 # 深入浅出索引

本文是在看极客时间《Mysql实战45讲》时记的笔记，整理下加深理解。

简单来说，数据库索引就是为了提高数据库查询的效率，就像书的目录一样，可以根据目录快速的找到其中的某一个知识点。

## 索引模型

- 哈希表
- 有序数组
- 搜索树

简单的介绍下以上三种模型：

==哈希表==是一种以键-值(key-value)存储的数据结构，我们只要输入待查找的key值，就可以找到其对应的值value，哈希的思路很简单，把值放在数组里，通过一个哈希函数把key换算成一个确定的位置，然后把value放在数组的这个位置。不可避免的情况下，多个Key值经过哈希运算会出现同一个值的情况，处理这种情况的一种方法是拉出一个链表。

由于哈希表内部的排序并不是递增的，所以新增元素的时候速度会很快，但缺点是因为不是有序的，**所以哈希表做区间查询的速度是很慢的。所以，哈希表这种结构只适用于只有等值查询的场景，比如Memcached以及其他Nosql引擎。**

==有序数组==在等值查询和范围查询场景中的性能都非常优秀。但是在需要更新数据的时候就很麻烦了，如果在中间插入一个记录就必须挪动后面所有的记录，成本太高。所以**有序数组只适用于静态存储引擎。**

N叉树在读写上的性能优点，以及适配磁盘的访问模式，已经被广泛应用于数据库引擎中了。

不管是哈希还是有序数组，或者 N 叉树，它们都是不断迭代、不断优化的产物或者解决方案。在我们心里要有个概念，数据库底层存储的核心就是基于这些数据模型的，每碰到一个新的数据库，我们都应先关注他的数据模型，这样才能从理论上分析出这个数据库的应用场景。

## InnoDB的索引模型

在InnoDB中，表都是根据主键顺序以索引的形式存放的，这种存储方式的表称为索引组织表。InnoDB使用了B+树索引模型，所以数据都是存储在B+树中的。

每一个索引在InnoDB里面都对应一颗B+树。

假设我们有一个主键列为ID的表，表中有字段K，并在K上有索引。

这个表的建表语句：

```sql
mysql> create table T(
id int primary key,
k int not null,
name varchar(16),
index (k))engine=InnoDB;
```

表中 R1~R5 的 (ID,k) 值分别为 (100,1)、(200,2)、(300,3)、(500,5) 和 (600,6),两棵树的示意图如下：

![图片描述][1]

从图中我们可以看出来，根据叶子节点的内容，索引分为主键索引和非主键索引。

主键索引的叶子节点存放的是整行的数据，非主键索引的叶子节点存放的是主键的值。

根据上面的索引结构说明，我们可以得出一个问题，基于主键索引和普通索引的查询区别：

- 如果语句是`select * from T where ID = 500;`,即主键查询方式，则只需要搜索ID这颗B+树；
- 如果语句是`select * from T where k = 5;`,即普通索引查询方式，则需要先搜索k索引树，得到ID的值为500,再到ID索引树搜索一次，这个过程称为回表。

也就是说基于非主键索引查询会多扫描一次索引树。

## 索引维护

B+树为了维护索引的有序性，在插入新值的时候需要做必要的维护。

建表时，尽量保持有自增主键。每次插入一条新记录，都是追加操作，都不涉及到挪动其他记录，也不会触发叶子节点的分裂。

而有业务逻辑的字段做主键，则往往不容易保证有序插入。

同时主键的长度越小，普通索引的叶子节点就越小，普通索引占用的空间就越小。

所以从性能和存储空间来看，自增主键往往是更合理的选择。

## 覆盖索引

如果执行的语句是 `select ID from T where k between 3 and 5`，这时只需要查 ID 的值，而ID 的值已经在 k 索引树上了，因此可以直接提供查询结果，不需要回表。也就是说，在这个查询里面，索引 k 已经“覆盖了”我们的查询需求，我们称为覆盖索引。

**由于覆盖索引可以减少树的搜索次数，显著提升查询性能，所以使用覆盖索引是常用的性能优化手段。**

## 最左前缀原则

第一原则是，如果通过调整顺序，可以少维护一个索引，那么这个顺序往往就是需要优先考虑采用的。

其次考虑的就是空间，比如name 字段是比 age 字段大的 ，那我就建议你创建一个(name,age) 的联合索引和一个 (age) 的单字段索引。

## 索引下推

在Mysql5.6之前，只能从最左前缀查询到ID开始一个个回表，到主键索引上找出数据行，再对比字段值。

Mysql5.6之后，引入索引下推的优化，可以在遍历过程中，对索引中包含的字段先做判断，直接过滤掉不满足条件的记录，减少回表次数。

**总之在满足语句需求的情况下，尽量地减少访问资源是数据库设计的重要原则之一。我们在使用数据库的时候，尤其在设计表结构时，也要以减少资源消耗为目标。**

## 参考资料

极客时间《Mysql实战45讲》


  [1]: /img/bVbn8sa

▶ **The problem**
Each line in the material above must be retyped without alteration.

▶ **Finished task**
 # 深入浅出索引

本文是在看极客时间《Mysql实战45讲》时记的笔记，整理下加深理解。

简单来说，数据库索引就是为了提高数据库查询的效率，就像书的目录一样，可以根据目录快速的找到其中的某一个知识点。

## 索引模型

- 哈希表
- 有序数组
- 搜索树

简单的介绍下以上三种模型：

==哈希表==是一种以键-值(key-value)存储的数据结构，我们只要输入待查找的key值，就可以找到其对应的值value，哈希的思路很简单，把值放在数组里，通过一个哈希函数把key换算成一个确定的位置，然后把value放在数组的这个位置。不可避免的情况下，多个Key值经过哈希运算会出现同一个值的情况，处理这种情况的一种方法是拉出一个链表。

由于哈希表内部的排序并不是递增的，所以新增元素的时候速度会很快，但缺点是因为不是有序的，**所以哈希表做区间查询的速度是很慢的。所以，哈希表这种结构只适用于只有等值查询的场景，比如Memcached以及其他Nosql引擎。**

==有序数组==在等值查询和范围查询场景中的性能都非常优秀。但是在需要更新数据的时候就很麻烦了，如果在中间插入一个记录就必须挪动后面所有的记录，成本太高。所以**有序数组只适用于静态存储引擎。**

N叉树在读写上的性能优点，以及适配磁盘的访问模式，已经被广泛应用于数据库引擎中了。

不管是哈希还是有序数组，或者 N 叉树，它们都是不断迭代、不断优化的产物或者解决方案。在我们心里要有个概念，数据库底层存储的核心就是基于这些数据模型的，每碰到一个新的数据库，我们都应先关注他的数据模型，这样才能从理论上分析出这个数据库的应用场景。

## InnoDB的索引模型

在InnoDB中，表都是根据主键顺序以索引的形式存放的，这种存储方式的表称为索引组织表。InnoDB使用了B+树索引模型，所以数据都是存储在B+树中的。

每一个索引在InnoDB里面都对应一颗B+树。

假设我们有一个主键列为ID的表，表中有字段K，并在K上有索引。

这个表的建表语句：

```sql
mysql> create table T(
id int primary key,
k int not null,
name varchar(16),
index (k))engine=InnoDB;
```

表中 R1~R5 的 (ID,k) 值分别为 (100,1)、(200,2)、(300,3)、(500,5) 和 (600,6),两棵树的示意图如下：

![图片描述][1]

从图中我们可以看出来，根据叶子节点的内容，索引分为主键索引和非主键索引。

主键索引的叶子节点存放的是整行的数据，非主键索引的叶子节点存放的是主键的值。

根据上面的索引结构说明，我们可以得出一个问题，基于主键索引和普通索引的查询区别：

- 如果语句是`select * from T where ID = 500;`,即主键查询方式，则只需要搜索ID这颗B+树；
- 如果语句是`select * from T where k = 5;`,即普通索引查询方式，则需要先搜索k索引树，得到ID的值为500,再到ID索引树搜索一次，这个过程称为回表。

也就是说基于非主键索引查询会多扫描一次索引树。

## 索引维护

B+树为了维护索引的有序性，在插入新值的时候需要做必要的维护。

建表时，尽量保持有自增主键。每次插入一条新记录，都是追加操作，都不涉及到挪动其他记录，也不会触发叶子节点的分裂。

而有业务逻辑的字段做主键，则往往不容易保证有序插入。

同时主键的长度越小，普通索引的叶子节点就越小，普通索引占用的空间就越小。

所以从性能和存储空间来看，自增主键往往是更合理的选择。

## 覆盖索引

如果执行的语句是 `select ID from T where k between 3 and 5`，这时只需要查 ID 的值，而ID 的值已经在 k 索引树上了，因此可以直接提供查询结果，不需要回表。也就是说，在这个查询里面，索引 k 已经“覆盖了”我们的查询需求，我们称为覆盖索引。

**由于覆盖索引可以减少树的搜索次数，显著提升查询性能，所以使用覆盖索引是常用的性能优化手段。**

## 最左前缀原则

第一原则是，如果通过调整顺序，可以少维护一个索引，那么这个顺序往往就是需要优先考虑采用的。

其次考虑的就是空间，比如name 字段是比 age 字段大的 ，那我就建议你创建一个(name,age) 的联合索引和一个 (age) 的单字段索引。

## 索引下推

在Mysql5.6之前，只能从最左前缀查询到ID开始一个个回表，到主键索引上找出数据行，再对比字段值。

Mysql5.6之后，引入索引下推的优化，可以在遍历过程中，对索引中包含的字段先做判断，直接过滤掉不满足条件的记录，减少回表次数。

**总之在满足语句需求的情况下，尽量地减少访问资源是数据库设计的重要原则之一。我们在使用数据库的时候，尤其在设计表结构时，也要以减少资源消耗为目标。**

## 参考资料

极客时间《Mysql实战45讲》


  [1]: /img/bVbn8sa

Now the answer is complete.